There are multiple Legion that will be unlocked throughout the game, too – in the demo I glimpse a melee-focused partner as well as a dedicated ranged Legion, each with a unique skill tree. You can swap between different Legion on the fly mid-battle, and even in this limited demo one can easily see the potential for brain-melting combos. Even for those not interested in lengthy combo exhibitions, you can see the delicate balance between the Legion and the player, the back-and-forth as you try to work to keep an enemy pinned down, that tempered by the resource management of keeping your Legion in the fight as much as possible. When things get down to Legion-free basics, your anime cop can attack with both melee and ranged attacks, and their abilities and weapons will grow as the game progresses. It’s Platinum combat, so it’s no surprise to say that it looks bloody nice.

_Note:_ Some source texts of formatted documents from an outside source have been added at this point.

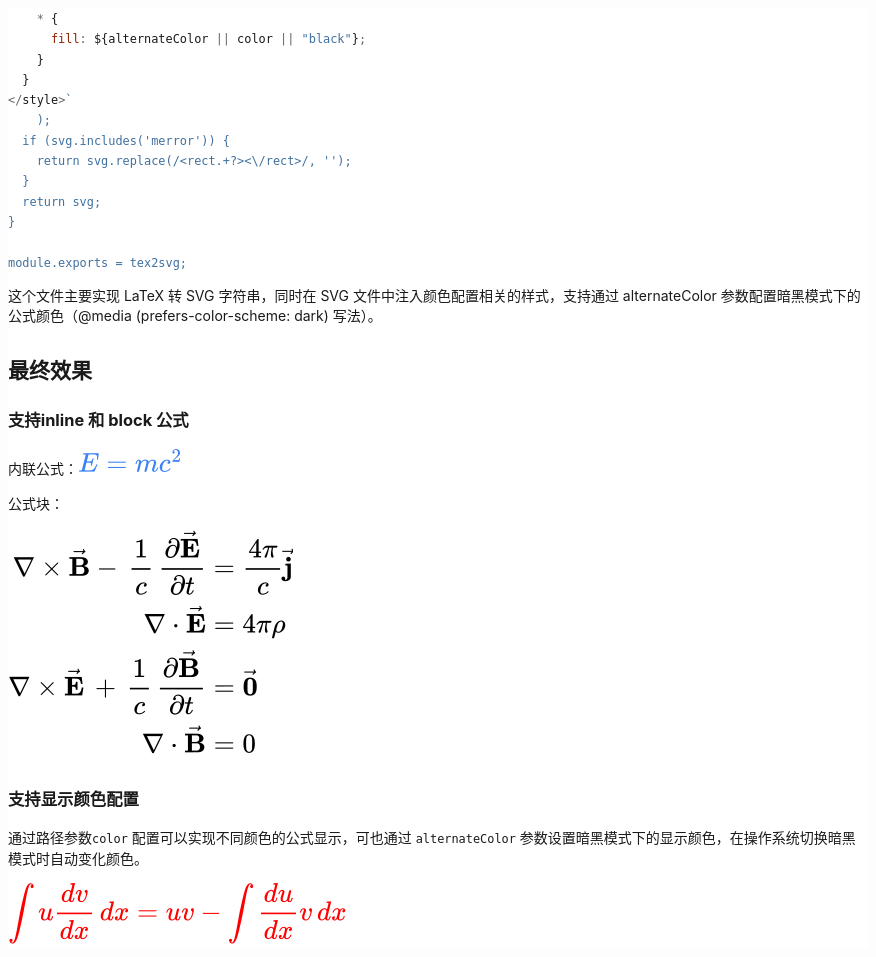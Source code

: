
 ```js
    * {
      fill: ${alternateColor || color || "black"};
    }
  }
</style>`
    );
  if (svg.includes('merror')) {
    return svg.replace(/<rect.+?><\/rect>/, '');
  }
  return svg;
}

module.exports = tex2svg;
```

这个文件主要实现 LaTeX 转 SVG 字符串，同时在 SVG 文件中注入颜色配置相关的样式，支持通过 alternateColor 参数配置暗黑模式下的公式颜色（@media (prefers-color-scheme: dark) 写法）。

## [](https://markdowner.net/article/235800197744746496#%E6%9C%80%E7%BB%88%E6%95%88%E6%9E%9C)最终效果

### [](https://markdowner.net/article/235800197744746496#%E6%94%AF%E6%8C%81inline-%E5%92%8C-block-%E5%85%AC%E5%BC%8F)支持inline 和 block 公式

内联公式：![math](media/math-4.svg)

公式块：

![math](media/math-2.svg)

### [](https://markdowner.net/article/235800197744746496#%E6%94%AF%E6%8C%81%E6%98%BE%E7%A4%BA%E9%A2%9C%E8%89%B2%E9%85%8D%E7%BD%AE)支持显示颜色配置

通过路径参数`color` 配置可以实现不同颜色的公式显示，可也通过 `alternateColor` 参数设置暗黑模式下的显示颜色，在操作系统切换暗黑模式时自动变化颜色。

![](media/math.svg)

Earlier on I mentioned down-time, and this is where Astral Chain really differentiates itself from other Platinum titles while also clearly taking cues from Taura’s work on Automata. In the demo we see the cops exploring areas of the giant ‘Ark’ megacity that is the game’s setting, and there’s a mini-map, NPCs to talk to, side quests that can be tackled concurrently and so on. Astral Chain is still split into discrete stages, so structurally it’s more like a Devil May Cry or Bayonetta than a Nier Automata, but each stage will have time for combat, time for bosses, and time for exploration and investigation. Not every level will begin with a quiet investigation and escalate, either – the ebb and flow of each stage is dictated by the story.
At a crime scene, things play out in a manner that’ll be familiar to fans of Batman’s more recent gaming adventures: suddenly there’s cool computer vision that visualises the crime scene, and the player must investigate various clues in the environment to put together a full picture of events. It’s not all finding smeared blood or monster footprints, though: in one section of this demo the player has to obtain information from other, uncooperative police officers who are resentful of your special division. They blow you off when you talk to them, but that’s where your Legion comes into play: regular people can’t see a Legion, so you can hide nearby and send your Legion closer to the cops to eavesdrop on their conversation and get the information you need.

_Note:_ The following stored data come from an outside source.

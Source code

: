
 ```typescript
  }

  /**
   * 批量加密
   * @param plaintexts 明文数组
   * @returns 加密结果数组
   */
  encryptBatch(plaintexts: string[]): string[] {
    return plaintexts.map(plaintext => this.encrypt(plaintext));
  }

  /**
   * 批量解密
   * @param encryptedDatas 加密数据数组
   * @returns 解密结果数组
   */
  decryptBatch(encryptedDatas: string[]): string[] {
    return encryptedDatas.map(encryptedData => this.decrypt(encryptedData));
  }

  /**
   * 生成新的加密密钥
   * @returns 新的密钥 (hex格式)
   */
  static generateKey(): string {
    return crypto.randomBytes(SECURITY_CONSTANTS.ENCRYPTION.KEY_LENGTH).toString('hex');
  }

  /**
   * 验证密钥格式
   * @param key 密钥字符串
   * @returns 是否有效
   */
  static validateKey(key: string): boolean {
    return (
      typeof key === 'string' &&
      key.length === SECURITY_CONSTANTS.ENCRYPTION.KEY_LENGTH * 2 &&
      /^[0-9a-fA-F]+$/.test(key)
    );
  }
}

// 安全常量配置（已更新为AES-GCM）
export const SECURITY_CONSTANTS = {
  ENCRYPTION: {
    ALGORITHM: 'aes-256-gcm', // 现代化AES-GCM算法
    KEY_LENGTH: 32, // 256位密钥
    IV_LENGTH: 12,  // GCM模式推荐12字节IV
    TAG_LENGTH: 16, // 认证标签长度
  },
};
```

Astral Chain is full of touches like this, and it’s difficult not to attribute some of it to Taura’s work alongside the deeply eccentric Taro. The game’s city setting has working traffic control, for instance, where the stop and go signs at crosswalks are projected directly onto the road with holograms. If you jaywalk, you’ll be fined from your money. The city will also pay you a little bonus for picking up and properly disposing of litter. These things are ultimately silly additions, but they’re ones that are surely going to give the world character and make it feel that little bit more alive.
The demo I saw wasn’t the longest or most groundbreaking, but it left me absolutely certain of one thing: I want to play Astral Chain. I dare say PlatinumGames has another cult hit on its hands – but hopefully this can be more successful than that.